Georges Pompidou
1911 - 1974
Président de la République du 20 juin 1969 au 2 avril 1974
POMPIDOU (Georges, Jean, Raymond)
Né le 5 juillet 1911 à Montboudif (Cantal)
Décédé le 2 avril 1974 à Paris
Député du Cantal de 1967 à 1969
Président de la République du 20 juin 1969 au 2 avril 1974
« Je n’ai de ma vie mis les pieds à l’Assemblée, même pas dans les tribunes », confie Georges Pompidou à Alain Peyrefitte, le 23 avril 1963, alors qu’il vient d’être nommé Premier ministre quelques jours plus tôt. Par la suite, il deviendra l’un des meilleurs orateurs du Palais-Bourbon, mais surtout au titre de chef du gouvernement. Il n’est député que pendant quinze mois, du 5 mars au 6 juin 1967 et du 23 juin 1968 au 15 juin 1969, date à laquelle il est élu président de la République. Encore faut-il préciser qu’il ne siège au Palais-Bourbon qu’à partir du 11 juillet 1968, au lendemain de sa démission de Matignon.
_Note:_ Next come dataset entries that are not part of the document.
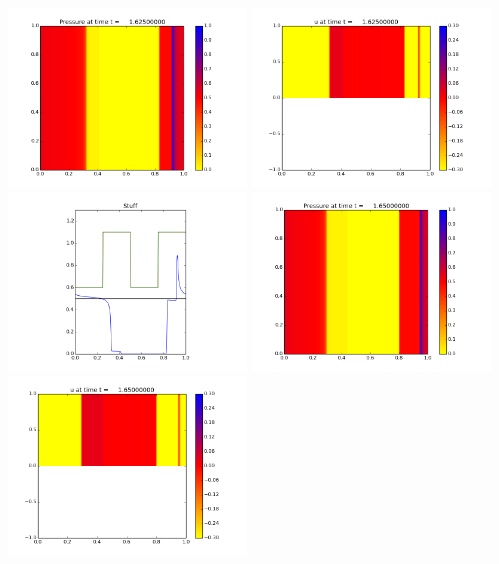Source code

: \documentclass[11pt]{article}
\begin{document}
\vskip 10pt 
\includegraphics[width=0.475\textwidth]{frame0065fig0.png}
\includegraphics[width=0.475\textwidth]{frame0065fig1.png}
\vskip 10pt 
\includegraphics[width=0.475\textwidth]{frame0065fig3.png}
\vskip 10pt 
\includegraphics[width=0.475\textwidth]{frame0066fig0.png}
\includegraphics[width=0.475\textwidth]{frame0066fig1.png}
\end{document}
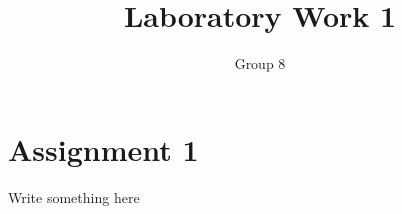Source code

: \documentclass[11pt]{article}
\begin{document}
\author{Group 8}
\title{Laboratory Work 1}
\maketitle

\section{Assignment 1}
Write something here

\end{document}
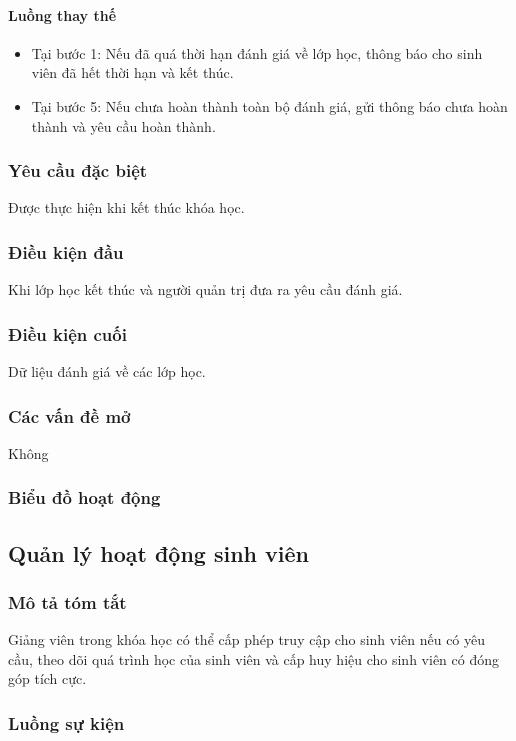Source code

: \documentclass[./../main_file.tex]{subfiles}
\begin{document}
\paragraph{Luồng thay thế}
\begin{itemize}
	\item Tại bước 1: Nếu đã quá thời hạn đánh giá về lớp học, thông báo cho sinh viên đã hết thời hạn và kết thúc.
	\item Tại bước 5: Nếu chưa hoàn thành toàn bộ đánh giá, gửi thông báo chưa hoàn thành và yêu cầu hoàn thành.
	
\end{itemize}
\subsubsection{Yêu cầu đặc biệt}
Được thực hiện khi kết thúc khóa học.

\subsubsection{Điều kiện đầu}
Khi lớp học kết thúc và người quản trị đưa ra yêu cầu đánh giá.

\subsubsection{Điều kiện cuối}
Dữ liệu đánh giá về các lớp học.

\subsubsection{Các vấn đề mở}
Không

\subsubsection{Biểu đồ hoạt động}

\subsection{Quản lý hoạt động sinh viên}
\subsubsection{Mô tả tóm tắt}
Giảng viên trong khóa học có thể cấp phép truy cập cho sinh viên nếu có yêu cầu, theo dõi quá trình học của sinh viên và cấp huy hiệu cho sinh viên có đóng góp tích cực.

\subsubsection{Luồng sự kiện}
\end{document}
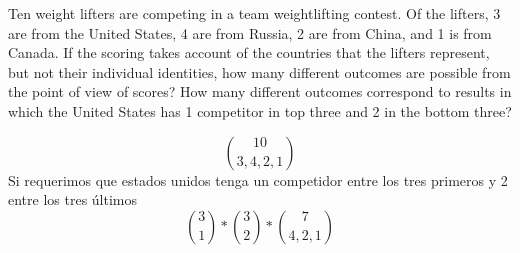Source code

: \item Ten weight lifters are competing in a team weightlifting contest. Of the lifters, 3 are from the United States, 4 are from Russia, 2 are from China, and 1 is from Canada. If the scoring takes account of the countries that the lifters represent, but not their individual identities, how many different outcomes are possible from the point of view of scores? How many different outcomes correspond to results in which the United States has 1 competitor in top three and 2 in the bottom three?

\[ \binom{10}{3,4,2,1} \]
Si requerimos que estados unidos tenga un competidor entre los tres primeros y 2 entre los tres últimos
\[ \binom{3}{1} * \binom{3}{2} * \binom{7}{4,2,1} \]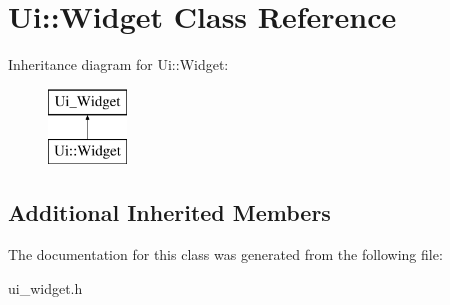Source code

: \hypertarget{classUi_1_1Widget}{\section{Ui\-:\-:Widget Class Reference}
\label{classUi_1_1Widget}
}
Inheritance diagram for Ui\-:\-:Widget\-:\begin{figure}[H]
\begin{center}
\leavevmode
\includegraphics[height=2.000000cm]{classUi_1_1Widget}
\end{center}
\end{figure}
\subsection*{Additional Inherited Members}


The documentation for this class was generated from the following file\-:\begin{DoxyCompactItemize}
\item 
ui\-\_\-widget.\-h\end{DoxyCompactItemize}
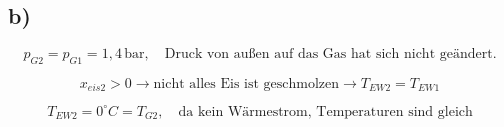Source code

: 

\subsection*{b)}

\[
p_{G2} = p_{G1} = 1,4 \, \text{bar}, \quad \text{Druck von außen auf das Gas hat sich nicht geändert.}
\]

\[
x_{eis2} > 0 \rightarrow \text{nicht alles Eis ist geschmolzen} \rightarrow T_{EW2} = T_{EW1}
\]

\[
T_{EW2} = 0^\circ C = T_{G2}, \quad \text{da kein Wärmestrom, Temperaturen sind gleich}
\]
Rappelons brièvement que Georges Pompidou, petit-fils de paysan et fils d’instituteur, brillant sujet de la méritocratie républicaine, issu de l'Ecole normale supérieure (1931) et de l'agrégation de lettres (1934), marié le 29 octobre 1935 à Claude Cahour, père d’un fils adoptif prénommé Alain (né en 1942), s’est d’abord destiné à une carrière d’enseignant, professeur de lettres à Marseille au lycée Saint Charles, puis à Paris, au lycée Henri-IV. Mobilisé en 1940, au 141ème régiment d'infanterie alpine puis démobilisé après la bataille de France, il n’est entré en politique que par les hasards de l’histoire, par l’entremise de son ancien condisciple de khâgne René Brouillet, qui l’a fait entrer au cabinet du général de Gaulle, président du gouvernement provisoire, en septembre 1944. Au départ du général en janvier 1946, Georges Pompidou a été nommé adjoint d'Henri Ingrand, commissaire général au tourisme, puis est devenu, cette même année, maître des requêtes au Conseil d'Etat.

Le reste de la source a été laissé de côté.